**TASK TO CARRY OUT**
In the data below, how many lines contain the string "segments"? Give only the figure.

**WORKING DATA**
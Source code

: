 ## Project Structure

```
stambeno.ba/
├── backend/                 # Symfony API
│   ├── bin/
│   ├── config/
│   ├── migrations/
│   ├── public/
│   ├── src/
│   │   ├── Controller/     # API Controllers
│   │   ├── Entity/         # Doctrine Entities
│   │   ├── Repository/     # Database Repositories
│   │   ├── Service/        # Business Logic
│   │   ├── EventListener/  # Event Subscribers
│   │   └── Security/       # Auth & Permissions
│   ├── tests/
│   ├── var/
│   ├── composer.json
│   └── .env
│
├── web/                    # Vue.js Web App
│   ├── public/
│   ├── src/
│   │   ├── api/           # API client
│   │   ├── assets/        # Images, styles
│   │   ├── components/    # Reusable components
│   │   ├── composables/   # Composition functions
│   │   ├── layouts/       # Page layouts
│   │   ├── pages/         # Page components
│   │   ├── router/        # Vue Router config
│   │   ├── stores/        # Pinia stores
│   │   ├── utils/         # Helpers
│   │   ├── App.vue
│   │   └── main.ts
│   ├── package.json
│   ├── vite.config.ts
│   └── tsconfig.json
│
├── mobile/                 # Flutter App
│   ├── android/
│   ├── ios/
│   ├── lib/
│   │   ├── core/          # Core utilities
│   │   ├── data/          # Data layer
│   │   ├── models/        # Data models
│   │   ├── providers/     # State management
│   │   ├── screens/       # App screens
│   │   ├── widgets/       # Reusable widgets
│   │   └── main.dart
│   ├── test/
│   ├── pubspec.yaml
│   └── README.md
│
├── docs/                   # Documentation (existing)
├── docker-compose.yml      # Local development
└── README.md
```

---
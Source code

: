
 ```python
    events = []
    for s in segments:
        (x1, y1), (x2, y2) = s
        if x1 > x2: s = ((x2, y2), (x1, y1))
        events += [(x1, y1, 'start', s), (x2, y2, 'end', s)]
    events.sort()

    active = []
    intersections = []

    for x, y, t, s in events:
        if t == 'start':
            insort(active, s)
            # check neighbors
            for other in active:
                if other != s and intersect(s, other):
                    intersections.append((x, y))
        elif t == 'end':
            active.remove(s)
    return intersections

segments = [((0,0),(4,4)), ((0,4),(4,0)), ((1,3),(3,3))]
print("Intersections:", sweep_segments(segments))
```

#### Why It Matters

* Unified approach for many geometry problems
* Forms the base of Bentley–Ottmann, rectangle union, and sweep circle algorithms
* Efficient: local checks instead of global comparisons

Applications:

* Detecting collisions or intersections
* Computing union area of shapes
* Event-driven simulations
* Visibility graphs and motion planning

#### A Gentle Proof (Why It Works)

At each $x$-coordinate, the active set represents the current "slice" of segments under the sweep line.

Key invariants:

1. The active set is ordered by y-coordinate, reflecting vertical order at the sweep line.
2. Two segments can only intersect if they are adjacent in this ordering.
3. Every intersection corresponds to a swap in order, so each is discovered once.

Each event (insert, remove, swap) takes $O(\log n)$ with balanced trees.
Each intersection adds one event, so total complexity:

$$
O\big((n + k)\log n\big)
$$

**RESULT BELOW**
5